Each record should reappear exactly in your answer, minus any picture.

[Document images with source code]

▬▬▬▬▬▬▬▬▬▬

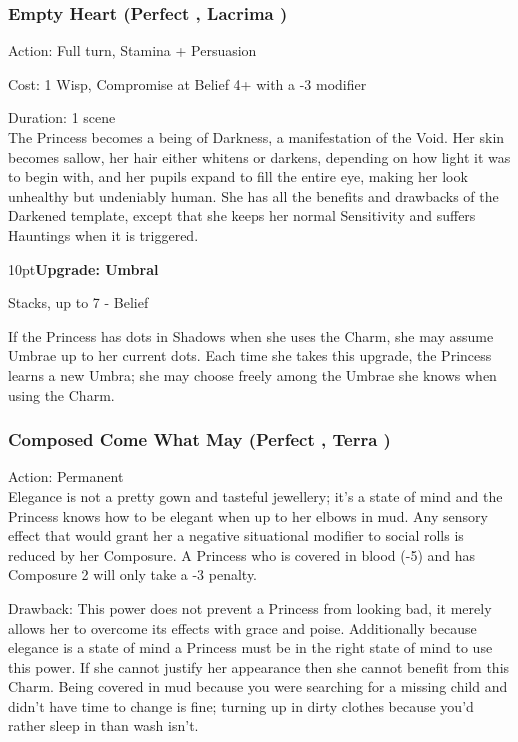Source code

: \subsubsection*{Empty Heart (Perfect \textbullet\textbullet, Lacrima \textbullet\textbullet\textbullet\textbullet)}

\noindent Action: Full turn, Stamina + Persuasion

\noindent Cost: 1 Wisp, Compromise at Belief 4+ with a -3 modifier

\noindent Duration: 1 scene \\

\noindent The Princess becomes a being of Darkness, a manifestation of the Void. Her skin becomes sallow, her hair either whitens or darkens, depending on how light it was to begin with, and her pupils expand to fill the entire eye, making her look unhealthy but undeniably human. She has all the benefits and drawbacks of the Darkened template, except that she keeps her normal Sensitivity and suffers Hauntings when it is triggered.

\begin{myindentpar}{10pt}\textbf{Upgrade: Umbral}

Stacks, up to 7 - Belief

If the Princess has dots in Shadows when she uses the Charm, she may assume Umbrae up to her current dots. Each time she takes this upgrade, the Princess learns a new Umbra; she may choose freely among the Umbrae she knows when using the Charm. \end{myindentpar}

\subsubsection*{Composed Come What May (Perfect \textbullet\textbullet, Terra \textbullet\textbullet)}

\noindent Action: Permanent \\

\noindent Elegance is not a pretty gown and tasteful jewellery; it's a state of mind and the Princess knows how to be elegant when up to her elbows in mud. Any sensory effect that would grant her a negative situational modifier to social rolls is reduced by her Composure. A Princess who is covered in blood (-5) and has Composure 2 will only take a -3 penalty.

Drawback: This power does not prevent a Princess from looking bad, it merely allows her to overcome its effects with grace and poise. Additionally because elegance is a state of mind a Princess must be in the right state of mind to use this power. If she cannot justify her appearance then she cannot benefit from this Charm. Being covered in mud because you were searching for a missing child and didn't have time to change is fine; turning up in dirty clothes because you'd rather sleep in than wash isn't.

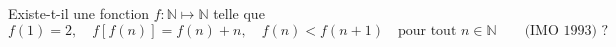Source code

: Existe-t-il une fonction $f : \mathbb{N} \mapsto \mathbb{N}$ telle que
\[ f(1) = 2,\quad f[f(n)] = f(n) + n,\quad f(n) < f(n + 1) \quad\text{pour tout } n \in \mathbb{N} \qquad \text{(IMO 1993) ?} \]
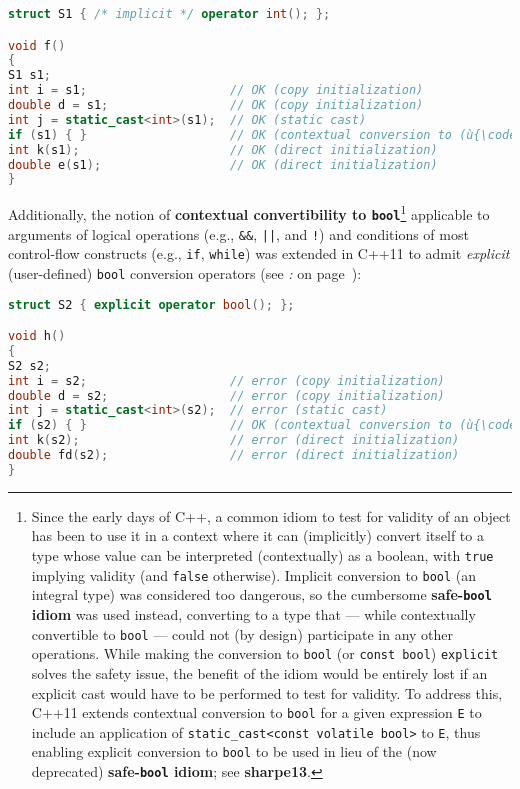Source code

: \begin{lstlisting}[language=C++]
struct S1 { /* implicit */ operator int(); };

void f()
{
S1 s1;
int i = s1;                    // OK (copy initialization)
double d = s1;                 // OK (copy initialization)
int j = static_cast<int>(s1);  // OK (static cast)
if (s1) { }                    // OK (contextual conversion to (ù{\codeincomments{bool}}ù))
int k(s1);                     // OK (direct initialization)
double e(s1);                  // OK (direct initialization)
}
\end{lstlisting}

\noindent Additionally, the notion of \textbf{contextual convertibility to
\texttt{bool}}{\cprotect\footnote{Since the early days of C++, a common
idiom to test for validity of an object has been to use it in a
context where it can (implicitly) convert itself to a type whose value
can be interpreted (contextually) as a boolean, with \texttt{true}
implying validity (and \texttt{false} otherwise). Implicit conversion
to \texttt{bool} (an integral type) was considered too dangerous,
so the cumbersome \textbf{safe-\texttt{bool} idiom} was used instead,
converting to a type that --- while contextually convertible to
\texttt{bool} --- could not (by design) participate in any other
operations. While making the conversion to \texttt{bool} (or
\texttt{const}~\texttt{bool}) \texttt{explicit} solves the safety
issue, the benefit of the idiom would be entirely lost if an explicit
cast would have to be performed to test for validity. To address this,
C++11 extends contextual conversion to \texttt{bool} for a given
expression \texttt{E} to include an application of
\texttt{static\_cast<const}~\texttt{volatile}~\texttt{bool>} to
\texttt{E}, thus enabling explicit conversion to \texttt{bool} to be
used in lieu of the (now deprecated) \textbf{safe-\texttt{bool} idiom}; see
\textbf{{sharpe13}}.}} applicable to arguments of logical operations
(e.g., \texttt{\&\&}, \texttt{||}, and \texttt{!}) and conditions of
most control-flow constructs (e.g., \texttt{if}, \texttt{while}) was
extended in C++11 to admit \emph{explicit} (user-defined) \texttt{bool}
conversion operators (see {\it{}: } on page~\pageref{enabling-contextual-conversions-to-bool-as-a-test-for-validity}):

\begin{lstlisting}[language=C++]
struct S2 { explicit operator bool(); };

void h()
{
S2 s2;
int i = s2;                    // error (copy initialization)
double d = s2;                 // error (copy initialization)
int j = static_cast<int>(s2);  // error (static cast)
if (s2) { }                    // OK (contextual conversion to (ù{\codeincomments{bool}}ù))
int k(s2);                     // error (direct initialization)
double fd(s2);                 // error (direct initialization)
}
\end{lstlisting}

▬▬▬▬▬▬▬▬▬▬

Answer below:
Source code

: \subsubsection*{Empty Heart (Perfect \textbullet\textbullet, Lacrima \textbullet\textbullet\textbullet\textbullet)}

\noindent Action: Full turn, Stamina + Persuasion

\noindent Cost: 1 Wisp, Compromise at Belief 4+ with a -3 modifier

\noindent Duration: 1 scene \\

\noindent The Princess becomes a being of Darkness, a manifestation of the Void. Her skin becomes sallow, her hair either whitens or darkens, depending on how light it was to begin with, and her pupils expand to fill the entire eye, making her look unhealthy but undeniably human. She has all the benefits and drawbacks of the Darkened template, except that she keeps her normal Sensitivity and suffers Hauntings when it is triggered.

\begin{myindentpar}{10pt}\textbf{Upgrade: Umbral}

Stacks, up to 7 - Belief

If the Princess has dots in Shadows when she uses the Charm, she may assume Umbrae up to her current dots. Each time she takes this upgrade, the Princess learns a new Umbra; she may choose freely among the Umbrae she knows when using the Charm. \end{myindentpar}

\subsubsection*{Composed Come What May (Perfect \textbullet\textbullet, Terra \textbullet\textbullet)}

\noindent Action: Permanent \\

\noindent Elegance is not a pretty gown and tasteful jewellery; it's a state of mind and the Princess knows how to be elegant when up to her elbows in mud. Any sensory effect that would grant her a negative situational modifier to social rolls is reduced by her Composure. A Princess who is covered in blood (-5) and has Composure 2 will only take a -3 penalty.

Drawback: This power does not prevent a Princess from looking bad, it merely allows her to overcome its effects with grace and poise. Additionally because elegance is a state of mind a Princess must be in the right state of mind to use this power. If she cannot justify her appearance then she cannot benefit from this Charm. Being covered in mud because you were searching for a missing child and didn't have time to change is fine; turning up in dirty clothes because you'd rather sleep in than wash isn't.

Source code

: Existe-t-il une fonction $f : \mathbb{N} \mapsto \mathbb{N}$ telle que
\[ f(1) = 2,\quad f[f(n)] = f(n) + n,\quad f(n) < f(n + 1) \quad\text{pour tout } n \in \mathbb{N} \qquad \text{(IMO 1993) ?} \]
Source code

: \begin{lstlisting}[language=C++]
struct S1 { /* implicit */ operator int(); };

void f()
{
S1 s1;
int i = s1;                    // OK (copy initialization)
double d = s1;                 // OK (copy initialization)
int j = static_cast<int>(s1);  // OK (static cast)
if (s1) { }                    // OK (contextual conversion to (ù{\codeincomments{bool}}ù))
int k(s1);                     // OK (direct initialization)
double e(s1);                  // OK (direct initialization)
}
\end{lstlisting}

\noindent Additionally, the notion of \textbf{contextual convertibility to
\texttt{bool}}{\cprotect\footnote{Since the early days of C++, a common
idiom to test for validity of an object has been to use it in a
context where it can (implicitly) convert itself to a type whose value
can be interpreted (contextually) as a boolean, with \texttt{true}
implying validity (and \texttt{false} otherwise). Implicit conversion
to \texttt{bool} (an integral type) was considered too dangerous,
so the cumbersome \textbf{safe-\texttt{bool} idiom} was used instead,
converting to a type that --- while contextually convertible to
\texttt{bool} --- could not (by design) participate in any other
operations. While making the conversion to \texttt{bool} (or
\texttt{const}~\texttt{bool}) \texttt{explicit} solves the safety
issue, the benefit of the idiom would be entirely lost if an explicit
cast would have to be performed to test for validity. To address this,
C++11 extends contextual conversion to \texttt{bool} for a given
expression \texttt{E} to include an application of
\texttt{static\_cast<const}~\texttt{volatile}~\texttt{bool>} to
\texttt{E}, thus enabling explicit conversion to \texttt{bool} to be
used in lieu of the (now deprecated) \textbf{safe-\texttt{bool} idiom}; see
\textbf{{sharpe13}}.}} applicable to arguments of logical operations
(e.g., \texttt{\&\&}, \texttt{||}, and \texttt{!}) and conditions of
most control-flow constructs (e.g., \texttt{if}, \texttt{while}) was
extended in C++11 to admit \emph{explicit} (user-defined) \texttt{bool}
conversion operators (see {\it{}: } on page~\pageref{enabling-contextual-conversions-to-bool-as-a-test-for-validity}):

\begin{lstlisting}[language=C++]
struct S2 { explicit operator bool(); };

void h()
{
S2 s2;
int i = s2;                    // error (copy initialization)
double d = s2;                 // error (copy initialization)
int j = static_cast<int>(s2);  // error (static cast)
if (s2) { }                    // OK (contextual conversion to (ù{\codeincomments{bool}}ù))
int k(s2);                     // error (direct initialization)
double fd(s2);                 // error (direct initialization)
}
\end{lstlisting}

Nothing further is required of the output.